Guarding Hanna
- Third edition
- Author: Miha Mazzini
- Original title: Telesni čuvaj
- Translator: Maja Visenjak Limon
- Language: English
- Publisher: North Atlantic Books
- Publication date: 2000
- Publication place: Slovenia
- Published in English: 2008
- Media type: Print (Paperback)
- Pages: 288 pp.
- ISBN: 978-1556437267
- Preceded by: Crumbs
- Followed by: King of the Rattling Spirits

= Guarding Hanna =

2000 novel by Miha Mazzini

Guarding Hanna is a novel by Miha Mazzini. First published in Slovenia in 2000 under the title of Telesni čuvaj (Body guard). Second Slovenian edition was published in 2004.

==Plot introduction==
He was born a freak. With above-average intelligence, which soon realises that a body bent on destruction cannot live among others. The only person who can help him is a Mafia don, who has enough money to isolate the monster. But nothing comes free. And now, the moment when the freak has to repay the favour has arrived.

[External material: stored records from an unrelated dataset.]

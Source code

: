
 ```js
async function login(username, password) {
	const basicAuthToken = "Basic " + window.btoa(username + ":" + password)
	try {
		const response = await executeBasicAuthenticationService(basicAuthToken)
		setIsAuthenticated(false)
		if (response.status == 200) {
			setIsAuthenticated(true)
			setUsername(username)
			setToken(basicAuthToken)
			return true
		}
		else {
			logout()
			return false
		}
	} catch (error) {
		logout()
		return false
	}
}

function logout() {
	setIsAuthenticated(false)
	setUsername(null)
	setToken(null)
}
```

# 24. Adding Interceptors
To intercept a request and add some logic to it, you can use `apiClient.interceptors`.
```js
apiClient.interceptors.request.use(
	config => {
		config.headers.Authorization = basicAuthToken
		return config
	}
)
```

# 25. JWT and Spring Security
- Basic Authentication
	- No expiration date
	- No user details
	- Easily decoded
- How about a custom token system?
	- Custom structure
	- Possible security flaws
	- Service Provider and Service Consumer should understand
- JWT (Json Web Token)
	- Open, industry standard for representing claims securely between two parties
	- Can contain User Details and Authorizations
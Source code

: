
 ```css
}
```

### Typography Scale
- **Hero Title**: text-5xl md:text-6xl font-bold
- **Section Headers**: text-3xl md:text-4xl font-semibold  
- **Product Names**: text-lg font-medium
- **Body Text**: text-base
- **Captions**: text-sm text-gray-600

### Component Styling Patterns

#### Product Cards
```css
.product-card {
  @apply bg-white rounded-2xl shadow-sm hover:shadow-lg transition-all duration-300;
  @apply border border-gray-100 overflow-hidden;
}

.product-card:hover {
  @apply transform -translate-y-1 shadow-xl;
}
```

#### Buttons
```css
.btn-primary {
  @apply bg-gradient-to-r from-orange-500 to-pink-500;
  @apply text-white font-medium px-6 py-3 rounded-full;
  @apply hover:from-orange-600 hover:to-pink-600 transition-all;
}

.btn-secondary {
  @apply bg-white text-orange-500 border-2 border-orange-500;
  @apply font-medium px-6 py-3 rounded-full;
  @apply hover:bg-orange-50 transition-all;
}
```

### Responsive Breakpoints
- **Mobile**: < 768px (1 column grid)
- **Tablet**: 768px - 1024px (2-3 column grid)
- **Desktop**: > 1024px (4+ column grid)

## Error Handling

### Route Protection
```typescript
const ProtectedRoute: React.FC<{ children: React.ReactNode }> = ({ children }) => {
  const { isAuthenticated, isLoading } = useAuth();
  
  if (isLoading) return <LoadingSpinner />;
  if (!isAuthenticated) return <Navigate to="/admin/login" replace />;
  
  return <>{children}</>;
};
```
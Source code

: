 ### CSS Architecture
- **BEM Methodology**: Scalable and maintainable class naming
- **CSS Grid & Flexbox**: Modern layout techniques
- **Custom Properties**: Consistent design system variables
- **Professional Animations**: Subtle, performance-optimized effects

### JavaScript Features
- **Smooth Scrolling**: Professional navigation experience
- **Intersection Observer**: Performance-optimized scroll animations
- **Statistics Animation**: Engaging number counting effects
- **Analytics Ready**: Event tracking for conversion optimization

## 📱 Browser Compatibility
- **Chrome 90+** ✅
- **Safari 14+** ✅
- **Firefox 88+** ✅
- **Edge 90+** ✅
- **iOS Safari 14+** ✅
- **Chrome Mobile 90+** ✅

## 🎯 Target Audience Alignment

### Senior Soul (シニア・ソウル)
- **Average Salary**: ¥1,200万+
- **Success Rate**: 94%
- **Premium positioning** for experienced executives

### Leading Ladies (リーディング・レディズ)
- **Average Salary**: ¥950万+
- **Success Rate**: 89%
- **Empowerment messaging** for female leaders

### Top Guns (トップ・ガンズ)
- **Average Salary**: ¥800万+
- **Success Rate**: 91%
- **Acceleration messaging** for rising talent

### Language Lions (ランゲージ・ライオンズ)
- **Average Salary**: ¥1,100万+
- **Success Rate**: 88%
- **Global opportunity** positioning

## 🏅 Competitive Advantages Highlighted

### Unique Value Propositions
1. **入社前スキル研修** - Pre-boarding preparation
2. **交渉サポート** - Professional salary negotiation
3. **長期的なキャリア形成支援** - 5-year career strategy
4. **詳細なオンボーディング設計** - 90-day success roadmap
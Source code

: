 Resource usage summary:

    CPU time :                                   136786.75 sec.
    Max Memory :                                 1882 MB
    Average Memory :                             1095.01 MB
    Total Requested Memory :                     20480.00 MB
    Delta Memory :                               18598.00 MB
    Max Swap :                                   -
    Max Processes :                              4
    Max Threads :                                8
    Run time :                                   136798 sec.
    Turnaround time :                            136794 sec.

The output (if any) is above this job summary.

He has to come out of isolation and become a bodyguard of a woman named Hanna for a week.

==Translations==
First American edition was published in 2002 by Scala House press under the title Guarding Hanna.

Second American edition was published in 2008 by North Atlantic Books/Random House.

Serbian edition in 2008.

Polish edition in 2008.

Italian edition in 2011.

Turkish edition in 2015.

==Awards and nominations==
Nominated for International Dublin Literary Award 2004.